This disclosure relates generally to the field of screen sharing during online communication.
Screen sharing may be used to communicate information from a user's (or sender) graphical user interface (GUI) screen in, for example, an online chat or web conference. The screen share may comprise an image of the user's GUI screen that is sent to a receiver. The GUI screen may comprise metadata, including but not limited to confidentiality information, audit trail information, text, table cell color, a uniform resource locator (URL) link, a search query, or a persistent session ID. The metadata is not captured in the screen share image; for example, metadata such as selectable text or clickable URL links may be lost. The metadata must be captured and shared separately.

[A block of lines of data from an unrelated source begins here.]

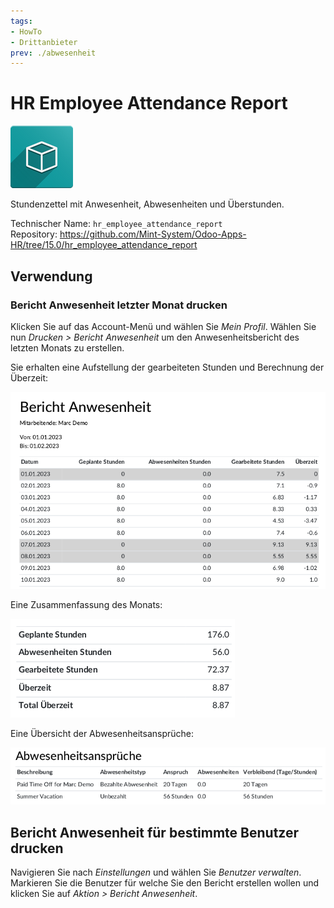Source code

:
 ```yaml
---
tags:
- HowTo
- Drittanbieter
prev: ./abwesenheit
---
```

# HR Employee Attendance Report
![icon_oms_box](assets/icon_oms_box.png)

Stundenzettel mit Anwesenheit, Abwesenheiten und Überstunden.

Technischer Name: `hr_employee_attendance_report`\
Repository: <https://github.com/Mint-System/Odoo-Apps-HR/tree/15.0/hr_employee_attendance_report>

## Verwendung

### Bericht Anwesenheit letzter Monat drucken

Klicken Sie auf das Account-Menü und wählen Sie *Mein Profil*. Wählen Sie nun *Drucken > Bericht Anwesenheit* um den Anwesenheitsbericht des letzten Monats zu erstellen.

Sie erhalten eine Aufstellung der gearbeiteten Stunden und Berechnung der Überzeit:

![](assets/HR%20Employee%20Attendance%20Report%20Attendances.png)

Eine Zusammenfassung des Monats:

![](assets/HR%20Employee%20Attendance%20Report%20Summary.png)

Eine Übersicht der Abwesenheitsansprüche:

![](assets/HR%20Employee%20Attendance%20Report%20Allocations.png)

## Bericht Anwesenheit für bestimmte Benutzer drucken

Navigieren Sie nach *Einstellungen* und wählen Sie *Benutzer verwalten*. Markieren Sie die Benutzer für welche Sie den Bericht erstellen wollen und klicken Sie auf *Aktion > Bericht Anwesenheit*.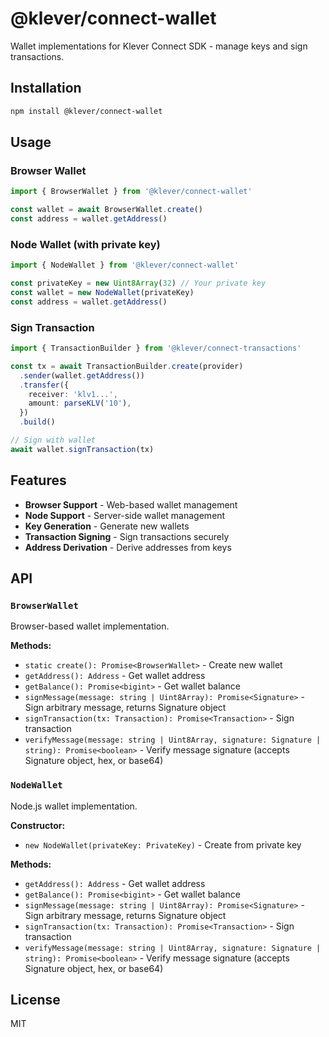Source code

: # @klever/connect-wallet

Wallet implementations for Klever Connect SDK - manage keys and sign transactions.

## Installation

```bash
npm install @klever/connect-wallet
```

## Usage

### Browser Wallet

```typescript
import { BrowserWallet } from '@klever/connect-wallet'

const wallet = await BrowserWallet.create()
const address = wallet.getAddress()
```

### Node Wallet (with private key)

```typescript
import { NodeWallet } from '@klever/connect-wallet'

const privateKey = new Uint8Array(32) // Your private key
const wallet = new NodeWallet(privateKey)
const address = wallet.getAddress()
```

### Sign Transaction

```typescript
import { TransactionBuilder } from '@klever/connect-transactions'

const tx = await TransactionBuilder.create(provider)
  .sender(wallet.getAddress())
  .transfer({
    receiver: 'klv1...',
    amount: parseKLV('10'),
  })
  .build()

// Sign with wallet
await wallet.signTransaction(tx)
```

## Features

- **Browser Support** - Web-based wallet management
- **Node Support** - Server-side wallet management
- **Key Generation** - Generate new wallets
- **Transaction Signing** - Sign transactions securely
- **Address Derivation** - Derive addresses from keys

## API

### `BrowserWallet`

Browser-based wallet implementation.

**Methods:**
- `static create(): Promise<BrowserWallet>` - Create new wallet
- `getAddress(): Address` - Get wallet address
- `getBalance(): Promise<bigint>` - Get wallet balance
- `signMessage(message: string | Uint8Array): Promise<Signature>` - Sign arbitrary message, returns Signature object
- `signTransaction(tx: Transaction): Promise<Transaction>` - Sign transaction
- `verifyMessage(message: string | Uint8Array, signature: Signature | string): Promise<boolean>` - Verify message signature (accepts Signature object, hex, or base64)

### `NodeWallet`

Node.js wallet implementation.

**Constructor:**
- `new NodeWallet(privateKey: PrivateKey)` - Create from private key

**Methods:**
- `getAddress(): Address` - Get wallet address
- `getBalance(): Promise<bigint>` - Get wallet balance
- `signMessage(message: string | Uint8Array): Promise<Signature>` - Sign arbitrary message, returns Signature object
- `signTransaction(tx: Transaction): Promise<Transaction>` - Sign transaction
- `verifyMessage(message: string | Uint8Array, signature: Signature | string): Promise<boolean>` - Verify message signature (accepts Signature object, hex, or base64)

## License

MIT
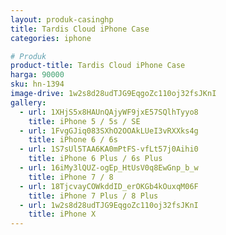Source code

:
 ```yaml
---
layout: produk-casinghp
title: Tardis Cloud iPhone Case
categories: iphone

# Produk
product-title: Tardis Cloud iPhone Case
harga: 90000
sku: hn-1394
image-drive: 1w2s8d28udTJG9EqgoZc110oj32fsJKnI
gallery:
  - url: 1XHjS5x8HAUnQAjyWF9jxE57SQlhTyyo8
    title: iPhone 5 / 5s / SE
  - url: 1FvgGJiq083SXhO2OOAkLUeI3vRXXks4g
    title: iPhone 6 / 6s
  - url: 1S7sUl5TAA6KA0mPtFS-vfLt57j0Aihi0
    title: iPhone 6 Plus / 6s Plus
  - url: 16iMy3lQUZ-ogEp_HtUsV0q8EwGnp_b_w
    title: iPhone 7 / 8
  - url: 18TjcvayCOWkddID_erOKGb4kOuxqM06F
    title: iPhone 7 Plus / 8 Plus
  - url: 1w2s8d28udTJG9EqgoZc110oj32fsJKnI
    title: iPhone X
---
```

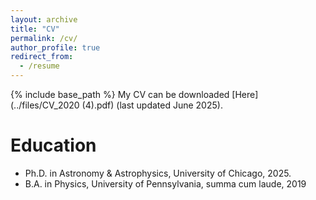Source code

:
 ```yaml
---
layout: archive
title: "CV"
permalink: /cv/
author_profile: true
redirect_from:
  - /resume
---
```


{% include base_path %}
My CV can be downloaded [Here](../files/CV_2020 (4).pdf) (last updated June 2025). 

Education
======
* Ph.D. in Astronomy & Astrophysics, University of Chicago, 2025. 
* B.A. in Physics, University of Pennsylvania, summa cum laude, 2019
  

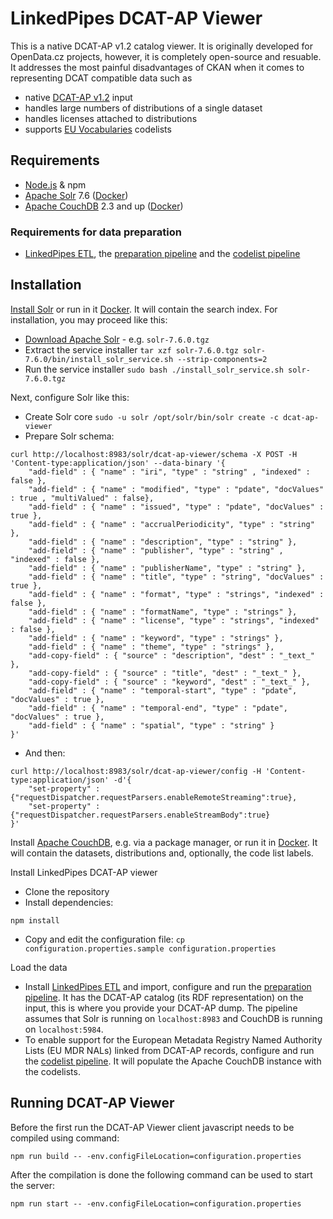 # LinkedPipes DCAT-AP Viewer

This is a native DCAT-AP v1.2 catalog viewer. 
It is originally developed for OpenData.cz projects, however, it is completely open-source and resuable. 
It addresses the most painful disadvantages of CKAN when it comes to representing DCAT compatible data such as
- native [DCAT-AP v1.2](https://joinup.ec.europa.eu/release/dcat-ap/12) input
- handles large numbers of distributions of a single dataset
- handles licenses attached to distributions
- supports [EU Vocabularies](https://publications.europa.eu/en/web/eu-vocabularies/controlled-vocabularies) codelists

## Requirements
- [Node.js] & npm
- [Apache Solr] 7.6 ([Docker](https://hub.docker.com/_/solr/))
- [Apache CouchDB] 2.3 and up ([Docker](https://hub.docker.com/_/couchdb/))

### Requirements for data preparation
- [LinkedPipes ETL], the [preparation pipeline] and the [codelist pipeline]

## Installation

[Install Solr](https://lucene.apache.org/solr/guide/7_6/installing-solr.html) or run in it [Docker](https://hub.docker.com/_/solr/).
It will contain the search index. 
For installation, you may proceed like this:
- [Download Apache Solr](http://lucene.apache.org/solr/) - e.g. ```solr-7.6.0.tgz```
- Extract the service installer ```tar xzf solr-7.6.0.tgz solr-7.6.0/bin/install_solr_service.sh --strip-components=2```
- Run the service installer ```sudo bash ./install_solr_service.sh solr-7.6.0.tgz```

Next, configure Solr like this:
- Create Solr core ```sudo -u solr /opt/solr/bin/solr create -c dcat-ap-viewer```
- Prepare Solr schema:
```
curl http://localhost:8983/solr/dcat-ap-viewer/schema -X POST -H 'Content-type:application/json' --data-binary '{
    "add-field" : { "name" : "iri", "type" : "string" , "indexed" : false },
    "add-field" : { "name" : "modified", "type" : "pdate", "docValues" : true , "multiValued" : false},
    "add-field" : { "name" : "issued", "type" : "pdate", "docValues" : true },
    "add-field" : { "name" : "accrualPeriodicity", "type" : "string" },
    "add-field" : { "name" : "description", "type" : "string" },
    "add-field" : { "name" : "publisher", "type" : "string" , "indexed" : false },
    "add-field" : { "name" : "publisherName", "type" : "string" },
    "add-field" : { "name" : "title", "type" : "string", "docValues" : true },
    "add-field" : { "name" : "format", "type" : "strings", "indexed" : false },
    "add-field" : { "name" : "formatName", "type" : "strings" },
    "add-field" : { "name" : "license", "type" : "strings", "indexed" : false },
    "add-field" : { "name" : "keyword", "type" : "strings" },
    "add-field" : { "name" : "theme", "type" : "strings" },
    "add-copy-field" : { "source" : "description", "dest" : "_text_" },
    "add-copy-field" : { "source" : "title", "dest" : "_text_" },
    "add-copy-field" : { "source" : "keyword", "dest" : "_text_" },
    "add-field" : { "name" : "temporal-start", "type" : "pdate", "docValues" : true },
    "add-field" : { "name" : "temporal-end", "type" : "pdate", "docValues" : true },
    "add-field" : { "name" : "spatial", "type" : "string" }
}'
```
- And then:
```
curl http://localhost:8983/solr/dcat-ap-viewer/config -H 'Content-type:application/json' -d'{
    "set-property" : {"requestDispatcher.requestParsers.enableRemoteStreaming":true},
    "set-property" : {"requestDispatcher.requestParsers.enableStreamBody":true}
}'
```

Install [Apache CouchDB], e.g. via a package manager, or run it in [Docker](https://hub.docker.com/_/couchdb/).
It will contain the datasets, distributions and, optionally, the code list labels.

Install LinkedPipes DCAT-AP viewer
- Clone the repository
- Install dependencies:
```
npm install
```
- Copy and edit the configuration file: ```cp configuration.properties.sample configuration.properties```

Load the data
- Install [LinkedPipes ETL] and import, configure and run the [preparation pipeline]. It has the DCAT-AP catalog (its RDF representation) on the input, this is where you provide your DCAT-AP dump. The pipeline assumes that Solr is running on ```localhost:8983``` and CouchDB is running on ```localhost:5984```.
- To enable support for the European Metadata Registry Named Authority Lists (EU MDR NALs) linked from DCAT-AP records, configure and run the [codelist pipeline]. It will populate the Apache CouchDB instance with the codelists.

## Running DCAT-AP Viewer
Before the first run the DCAT-AP Viewer client javascript needs to be compiled using command:
```
npm run build -- -env.configFileLocation=configuration.properties
``` 
After the compilation is done the following command can be used to start the server:
```
npm run start -- -env.configFileLocation=configuration.properties
```

[Node.js]: <https://nodejs.org>
[Apache Solr]: <http://lucene.apache.org/solr/>
[Apache CouchDB]: <http://couchdb.apache.org/>
[LinkedPipes ETL]: <https://etl.linkedpipes.com>
[preparation pipeline]: <https://raw.githubusercontent.com/linkedpipes/dcat-ap-viewer/nkod/lp-etl/dcatap2lpdav.jsonld>
[codelist pipeline]: <https://raw.githubusercontent.com/linkedpipes/dcat-ap-viewer/nkod/lp-etl/eumdrnals2couchdb.jsonld>
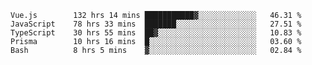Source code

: <!--START_SECTION:waka-->

```text
Vue.js        132 hrs 14 mins ███████████▓░░░░░░░░░░░░░   46.31 %
JavaScript    78 hrs 33 mins  ███████░░░░░░░░░░░░░░░░░░   27.51 %
TypeScript    30 hrs 55 mins  ██▓░░░░░░░░░░░░░░░░░░░░░░   10.83 %
Prisma        10 hrs 16 mins  █░░░░░░░░░░░░░░░░░░░░░░░░   03.60 %
Bash          8 hrs 5 mins    ▓░░░░░░░░░░░░░░░░░░░░░░░░   02.84 %
```

<!--END_SECTION:waka-->
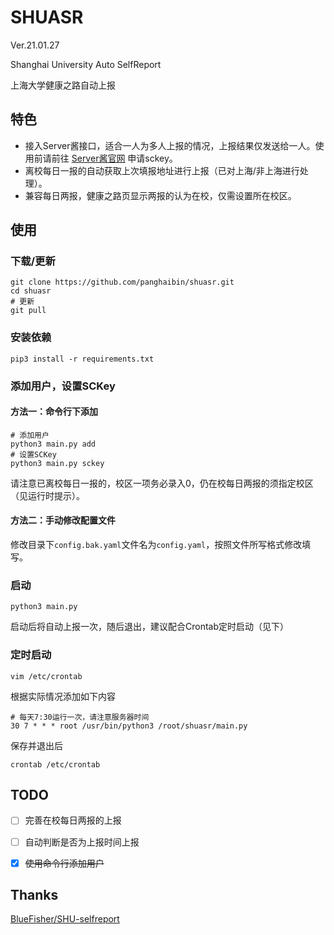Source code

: # SHUASR
Ver.21.01.27

Shanghai University Auto SelfReport

上海大学健康之路自动上报

## 特色
- 接入Server酱接口，适合一人为多人上报的情况，上报结果仅发送给一人。使用前请前往 [Server酱官网](http://sc.ftqq.com/3.version) 申请sckey。
- 离校每日一报的自动获取上次填报地址进行上报（已对上海/非上海进行处理）。
- 兼容每日两报，健康之路页显示两报的认为在校，仅需设置所在校区。

## 使用
### 下载/更新
```shell
git clone https://github.com/panghaibin/shuasr.git
cd shuasr
# 更新
git pull
```

### 安装依赖
```shell
pip3 install -r requirements.txt
```

### 添加用户，设置SCKey

#### 方法一：命令行下添加
```shell
# 添加用户
python3 main.py add
# 设置SCKey
python3 main.py sckey
```

请注意已离校每日一报的，校区一项务必录入0，仍在校每日两报的须指定校区（见运行时提示）。

#### 方法二：手动修改配置文件 
修改目录下`config.bak.yaml`文件名为`config.yaml`，按照文件所写格式修改填写。

### 启动
```shell
python3 main.py
```

启动后将自动上报一次，随后退出，建议配合Crontab定时启动（见下）

### 定时启动
```shell
vim /etc/crontab
```
根据实际情况添加如下内容
```
# 每天7:30运行一次，请注意服务器时间
30 7 * * * root /usr/bin/python3 /root/shuasr/main.py
```

保存并退出后

```shell
crontab /etc/crontab
```

## TODO

- [ ] 完善在校每日两报的上报

- [ ] 自动判断是否为上报时间上报

- [x] ~~使用命令行添加用户~~

## Thanks
[BlueFisher/SHU-selfreport](https://github.com/BlueFisher/SHU-selfreport)
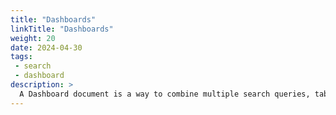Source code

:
 ```yaml
---
title: "Dashboards"
linkTitle: "Dashboards"
weight: 20
date: 2024-04-30
tags: 
 - search
 - dashboard
description: >
  A Dashboard document is a way to combine multiple search queries, tables and visualisations in a configurable layout.
---
```



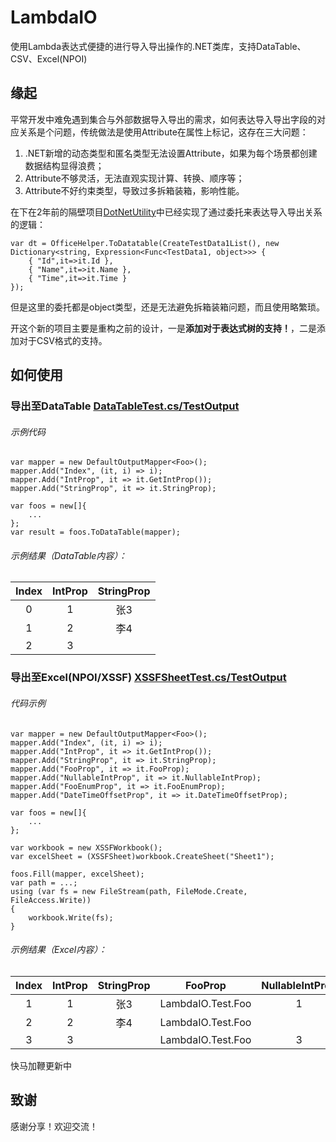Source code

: # LambdaIO

使用Lambda表达式便捷的进行导入导出操作的.NET类库，支持DataTable、CSV、Excel(NPOI)

## 缘起

平常开发中难免遇到集合与外部数据导入导出的需求，如何表达导入导出字段的对应关系是个问题，传统做法是使用Attribute在属性上标记，这存在三大问题：
1. .NET新增的动态类型和匿名类型无法设置Attribute，如果为每个场景都创建数据结构显得浪费；
2. Attribute不够灵活，无法直观实现计算、转换、顺序等；
3. Attribute不好约束类型，导致过多拆箱装箱，影响性能。

在下在2年前的隔壁项目[DotNetUtility](https://github.com/starchen88/DotNetUtility)中已经实现了通过委托来表达导入导出关系的逻辑：
```
var dt = OfficeHelper.ToDatatable(CreateTestData1List(), new Dictionary<string, Expression<Func<TestData1, object>>> {
    { "Id",it=>it.Id },
    { "Name",it=>it.Name },
    { "Time",it=>it.Time }
});
```
但是这里的委托都是object类型，还是无法避免拆箱装箱问题，而且使用略繁琐。

开这个新的项目主要是重构之前的设计，一是**添加对于表达式树的支持！**，二是添加对于CSV格式的支持。

## 如何使用

### 导出至DataTable [DataTableTest.cs/TestOutput](/LambdaIO.Test/DataTableTest.cs)

###### 示例代码

```
var mapper = new DefaultOutputMapper<Foo>();
mapper.Add("Index", (it, i) => i);
mapper.Add("IntProp", it => it.GetIntProp());
mapper.Add("StringProp", it => it.StringProp);

var foos = new[]{
    ...
};
var result = foos.ToDataTable(mapper);
```
###### 示例结果（DataTable内容）：
| Index | IntProp | StringProp |
| :-: | :-: | :-: |
| 0 | 1 | 张3 |
| 1 | 2 | 李4 |
| 2 | 3 |  |

### 导出至Excel(NPOI/XSSF) [XSSFSheetTest.cs/TestOutput](/LambdaIO.Test/XSSFSheetTest.cs)

###### 代码示例
```
var mapper = new DefaultOutputMapper<Foo>();
mapper.Add("Index", (it, i) => i);
mapper.Add("IntProp", it => it.GetIntProp());
mapper.Add("StringProp", it => it.StringProp);
mapper.Add("FooProp", it => it.FooProp);
mapper.Add("NullableIntProp", it => it.NullableIntProp);
mapper.Add("FooEnumProp", it => it.FooEnumProp);
mapper.Add("DateTimeOffsetProp", it => it.DateTimeOffsetProp);

var foos = new[]{
    ...
};

var workbook = new XSSFWorkbook();
var excelSheet = (XSSFSheet)workbook.CreateSheet("Sheet1");

foos.Fill(mapper, excelSheet);
var path = ...;
using (var fs = new FileStream(path, FileMode.Create, FileAccess.Write))
{
    workbook.Write(fs);
}
```
###### 示例结果（Excel内容）：
| Index | IntProp | StringProp | FooProp | NullableIntProp | FooEnumProp | DateTimeOffsetProp |
| :-: | :-: | :-: | :-: | :-: | :-: | :-: |
| 1 | 1 | 张3 | LambdaIO.Test.Foo | 1 |  | ######## |
| 2 | 2 | 李4 | LambdaIO.Test.Foo |  | A | 2021-10-24 |
| 3 | 3 |  | LambdaIO.Test.Foo | 3 | B | ######## |


快马加鞭更新中

## 致谢

感谢分享！欢迎交流！
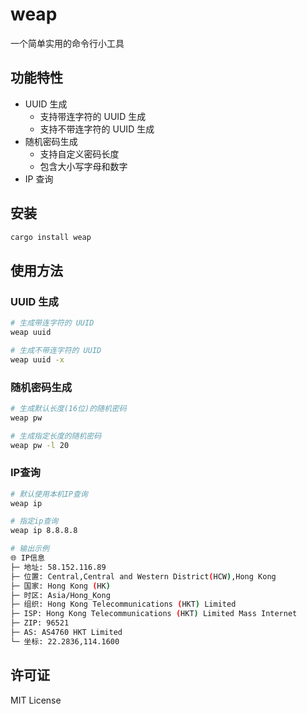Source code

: # weap

一个简单实用的命令行小工具

## 功能特性

- UUID 生成
  - 支持带连字符的 UUID 生成
  - 支持不带连字符的 UUID 生成
- 随机密码生成
  - 支持自定义密码长度
  - 包含大小写字母和数字
- IP 查询

## 安装

```bash
cargo install weap
```

## 使用方法

### UUID 生成

```bash
# 生成带连字符的 UUID
weap uuid

# 生成不带连字符的 UUID
weap uuid -x
```

### 随机密码生成

```bash
# 生成默认长度(16位)的随机密码
weap pw

# 生成指定长度的随机密码
weap pw -l 20
```

### IP查询

```bash
# 默认使用本机IP查询
weap ip

# 指定ip查询
weap ip 8.8.8.8

# 输出示例
🌐 IP信息
├─ 地址: 58.152.116.89
├─ 位置: Central,Central and Western District(HCW),Hong Kong
├─ 国家: Hong Kong (HK)
├─ 时区: Asia/Hong_Kong
├─ 组织: Hong Kong Telecommunications (HKT) Limited
├─ ISP: Hong Kong Telecommunications (HKT) Limited Mass Internet
├─ ZIP: 96521
├─ AS: AS4760 HKT Limited
└─ 坐标: 22.2836,114.1600

```

## 许可证

MIT License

Different types of metadata require different capturing methods. For example, text may be highlighted and copied, table cell color may be extracted from HTML code, a search query may be copied from a search textbox, a URL link may be right clicked, and “Copy Link Location” selected, a screen capture of a bitmap may be extracted by pushing the printscreen key, or a session ID may be invisible, with no available extraction method. A sender of a screen share may not be able to extract more than one of type of metadata at a time. The receiver may determine some metadata via post processing and analysis of received screen share image, using, for example, optical character recognition (OCR) or lexicographic analysis. However, such analysis does not capture all types of metadata that are present in the sender's GUI screen at the time of the screen share, and may perform inefficiently or inaccurately. Therefore, in an instant messaging scenario, the sender may need to copy and paste the metadata information separately and manually to the receiving party, which limits the usefulness of the screen share. In a web conference scenario, the meeting host may not be able to copy and paste metadata without interrupting the realtime nature of the web conference.